INFORMATION SUPPLIED -
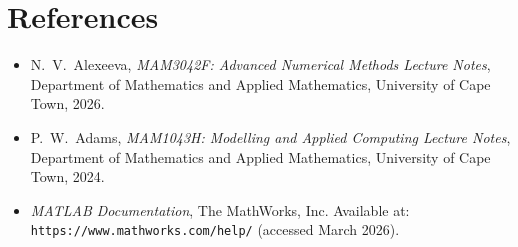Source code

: \documentclass[12pt]{article}
\begin{document}

\section*{References}

\begin{itemize}

\item N.\ V.\ Alexeeva, \textit{MAM3042F: Advanced Numerical Methods Lecture Notes}, 
Department of Mathematics and Applied Mathematics, University of Cape Town, 2026.

\item P.\ W.\ Adams, \textit{MAM1043H: Modelling and Applied Computing Lecture Notes}, 
Department of Mathematics and Applied Mathematics, University of Cape Town, 2024.

\item \textit{MATLAB Documentation}, The MathWorks, Inc. Available at: \\ \texttt{https://www.mathworks.com/help/} (accessed March 2026).

\end{itemize}
\end{document}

PROBLEM DETAILS - Lines from the one containing "Cape Town, 2024." to the last line above, both included: copy these exactly and write nothing else.

THE COMPLETED TASK -
Department of Mathematics and Applied Mathematics, University of Cape Town, 2024.

\item \textit{MATLAB Documentation}, The MathWorks, Inc. Available at: \\ \texttt{https://www.mathworks.com/help/} (accessed March 2026).

\end{itemize}
\end{document}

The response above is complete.